Viele der Häuser stehen sogar noch

Viele der abgebildeten Häuser stehen bis heute kaum verändert, so etwa die Häuserzeile zwischen Altstadt und Stadtweg, das Anwesen des ehemaligen Gutshofes, der zum ehemaligen Hotel Post gehörte (heute Haus Tröndle); außerdem das Haus Martin Schüele am unteren Stadtweg und das Haus Brigitte Würth an der Steig zum Galgenbuck. Zu welcher Jahreszeit das Bild gemalt wurde, ist schwierig einzuschätzen. Zwar sind die Felder abgeerntet, aber die Bäume sind noch grün.

Die Stühlinger Altstadt

Stühlingens erste urkundliche Erwähnung datiert auf 1120. Im Jahr 1262 wurde dem Ort das Stadtrecht verliehen. Besiedelt war die Gegend aber wohl schon im 6. Jahrhundert, wie Grabungsfunde belegen. Die befestigte Stadt wurde 1499 im Schweizer Krieg gebrandschatzt. Das untere Stadttor brannte 1828 nieder.

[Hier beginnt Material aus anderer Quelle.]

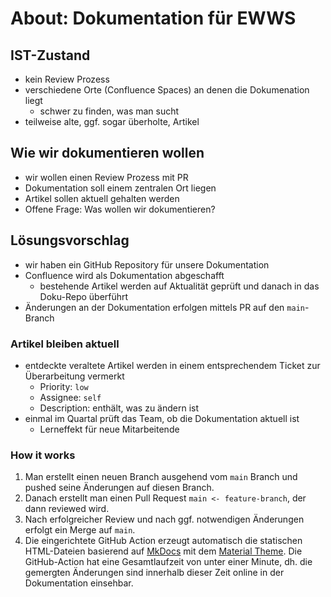 # About: Dokumentation für EWWS
## IST-Zustand
- kein Review Prozess
- verschiedene Orte (Confluence Spaces) an denen die Dokumenation liegt
    - schwer zu finden, was man sucht
- teilweise alte, ggf. sogar überholte, Artikel

## Wie wir dokumentieren wollen
- wir wollen einen Review Prozess mit PR
- Dokumentation soll einem zentralen Ort liegen
- Artikel sollen aktuell gehalten werden
- Offene Frage: Was wollen wir dokumentieren?

## Lösungsvorschlag
- wir haben ein GitHub Repository für unsere Dokumentation
- Confluence wird als Dokumentation abgeschafft
    - bestehende Artikel werden auf Aktualität geprüft und danach in das Doku-Repo überführt
- Änderungen an der Dokumentation erfolgen mittels PR auf den `main`-Branch

### Artikel bleiben aktuell
- entdeckte veraltete Artikel werden in einem entsprechendem Ticket zur Überarbeitung vermerkt
    - Priority: `low`
    - Assignee: `self`
    - Description: enthält, was zu ändern ist
- einmal im Quartal prüft das Team, ob die Dokumentation aktuell ist
    - Lerneffekt für neue Mitarbeitende

### How it works
1. Man erstellt einen neuen Branch ausgehend vom `main` Branch und pushed seine Änderungen auf diesen Branch.
2. Danach erstellt man einen Pull Request `main <- feature-branch`, der dann reviewed wird.
3. Nach erfolgreicher Review und nach ggf. notwendigen Änderungen erfolgt ein Merge auf `main`.
4. Die eingerichtete GitHub Action erzeugt automatisch die statischen HTML-Dateien basierend auf [MkDocs](https://www.mkdocs.org) mit dem [Material Theme](https://squidfunk.github.io/mkdocs-material/). Die GitHub-Action hat eine Gesamtlaufzeit von unter einer Minute, dh. die gemergten Änderungen sind innerhalb dieser Zeit online in der Dokumentation einsehbar.
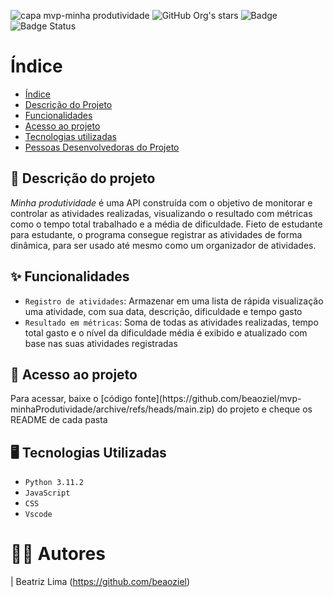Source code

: ![capa mvp-minha produtividade](https://github.com/beaoziel/mvp-minhaProdutividade/assets/61751794/fc6b8992-1910-4a5f-85af-5ca6253ce903)
![GitHub Org's stars](https://img.shields.io/github/stars/camilafernanda?style=social) ![Badge](https://img.shields.io/badge/Pós%20Graduação-purple) ![Badge Status](https://img.shields.io/badge/STATUS-Finalizado-blue)
# Índice 
* [Índice](#índice)
* [Descrição do Projeto](#descrição-do-projeto)
* [Funcionalidades](#funcionalidades)
* [Acesso ao projeto](#acesso-ao-projeto)
* [Tecnologias utilizadas](#tecnologias-utilizadas)
* [Pessoas Desenvolvedoras do Projeto](#autores)

## 📃 Descrição do projeto
<p>
  <i>Minha produtividade </i> é uma API construída com o objetivo de monitorar e controlar as atividades realizadas, visualizando o resultado com métricas como o tempo total trabalhado e a média de dificuldade.
  Fieto de estudante para estudante, o programa consegue registrar as atividades de forma dinâmica, para ser usado até mesmo como um organizador de atividades.
</p>

## ✨ Funcionalidades
- `Registro de atividades`: Armazenar em uma lista de rápida visualização uma atividade, com sua data, descrição, dificuldade e tempo gasto
- `Resultado em métricas`: Soma de todas as atividades realizadas, tempo total gasto e o nível da dificuldade média é exibido e atualizado com base nas suas atividades registradas

## 📁 Acesso ao projeto
<p>
  Para acessar, baixe o [código fonte](https://github.com/beaoziel/mvp-minhaProdutividade/archive/refs/heads/main.zip) do projeto e cheque os README de cada pasta
</p>

## 🖥️ Tecnologias Utilizadas
- ``Python 3.11.2``
- ``JavaScript``
- ``CSS``
- ``Vscode``
# 🙋‍♀️ Autores

| Beatriz Lima (https://github.com/beaoziel)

Das Obere Stadttor musste 1846 dem immer stärkeren Verkehrsaufkommen weichen. Die Herren von Küssenberg, die Grafen von Lupfen, die Pappenheimer und die Fürsten von Fürstenberg hatten über den Ort von 1172 bis 1806 das Sagen. 2012 verkauften die Fürstenberger das Schloss Hohenlupfen an den Landwirt Martin Stamm aus CH-Schleitheim.